Turning that concept into something real has required an unusually tight convergence of disciplines. Freeman brings expertise in engineering and chemistry; Hagood contributes clinical insight and deep biological understanding. Around them is a broader interdisciplinary team of chemists, engineers, animal experimentalists, project managers, and business development experts. That convergence allows ideas to move more quickly from theory to testing.
Early commercial-stage support from the University of North Carolina at Chapel Hill also played a critical role in moving the work forward. Through UNC-Chapel Hill’s Office of Technology Commercialization and KickStart Venture Services—both part of the university’s Innovate Carolina initiative for innovation, entrepreneurship, and economic development—the team received guidance and resources to help translate early scientific discoveries toward real-world application.
One of the biggest challenges has been the lack of reliable animal models for lung fibrosis. To overcome this, the team developed methods using slices of human cadaver lungs, both healthy and fibrotic. Using advanced microscopy and image analysis, they test how their peptides affect real human tissue. For Freeman, seeing that restoration was a defining moment. “The first time we looked at lung tissues under the microscope that were previously highly fibrotic, and after treatment the fibrosis cleared, was a moment I will never forget,” she said.
For families living with fibrosis, those advances carry enormous emotional weight. Goldstein has experienced the disease not only as a physician, but personally. His father died from idiopathic pulmonary fibrosis in the 1990s after a prolonged decline. Years later, Goldstein recognized early symptoms in his brother-in-law, leading to a diagnosis and, ultimately, a life-saving double lung transplant at the start of the COVID-19 pandemic. Those experiences continue to shape how he evaluates emerging therapies—through the lens of what they could mean for real families over time.
North Carolina has shaped both the urgency and the possibility of this work. The state has one of the highest incidence and mortality rates for pulmonary fibrosis in the nation, with related healthcare costs exceeding $2 billion annually. Risk factors such as COPD and burn pit exposure are prevalent, and North Carolina is home to one of the largest populations of veterans exposed to airborne hazards. At the same time, the state offers a dense ecosystem of research institutions, healthcare infrastructure, and pharmaceutical expertise.

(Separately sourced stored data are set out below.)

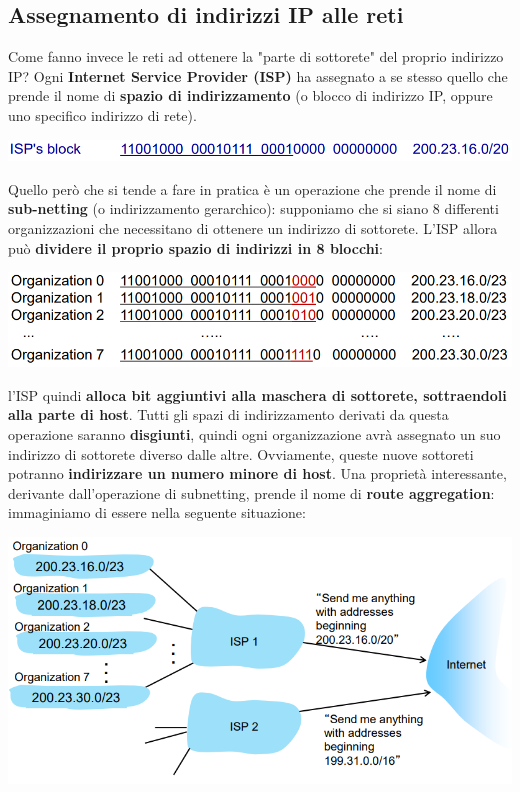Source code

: \documentclass[12pt]{article}
\begin{document}
\subsection{Assegnamento di indirizzi IP alle reti}
Come fanno invece le reti ad ottenere la "parte di sottorete" del proprio indirizzo IP?
Ogni \textbf{Internet Service Provider (ISP)} ha assegnato a se stesso quello che prende il nome di \textbf{spazio di indirizzamento} (o blocco di indirizzo IP, oppure uno specifico indirizzo di rete).
\begin{center}
    \includegraphics[width =0.90\linewidth]{Images/90.png}
\end{center}
Quello però che si tende a fare in pratica è un operazione che prende il nome di \textbf{sub-netting} (o indirizzamento gerarchico): supponiamo che si siano 8 differenti organizzazioni che 
necessitano di ottenere un indirizzo di sottorete. L'ISP allora può \textbf{dividere il proprio spazio di indirizzi in 8 blocchi}:  
\begin{center}
    \includegraphics[width =0.80\linewidth]{Images/91.png}
\end{center}
l'ISP quindi \textbf{alloca bit aggiuntivi alla maschera di sottorete, sottraendoli alla parte di host}.
Tutti gli spazi di indirizzamento derivati da questa operazione saranno \textbf{disgiunti}, quindi ogni organizzazione avrà assegnato un suo indirizzo di sottorete
diverso dalle altre. Ovviamente, queste nuove sottoreti potranno \textbf{indirizzare un numero minore di host}.
Una proprietà interessante, derivante dall'operazione di subnetting, prende il nome di \textbf{route aggregation}:
immaginiamo di essere nella seguente situazione:
\begin{center}
    \includegraphics[width =0.80\linewidth]{Images/92.png}
\end{center}
\end{document}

Support from NCInnovation has been pivotal in bridging the gap between discovery and application. While traditional research grants often stop short of what is needed to move a technology toward the clinic, NCInnovation’s support has enabled critical screening and validation steps—advancing the team’s antifibrotic peptides to a higher level of readiness for clinical trials.
Looking ahead, success would mean more than a breakthrough drug. It would mean families no longer bracing for loss, physicians able to offer honest hope, and a healthcare system less defined by crisis and suffering. For Freeman and Hagood, that vision– and the patients behind it– remains the driving force.
“Science is often incremental,” Freeman reflected. “But when you’re working on a translational project like this, with the thought that something you’re doing could help someone live longer, breathe better, or play with their grandchild—we truly can’t think of anything more rewarding.”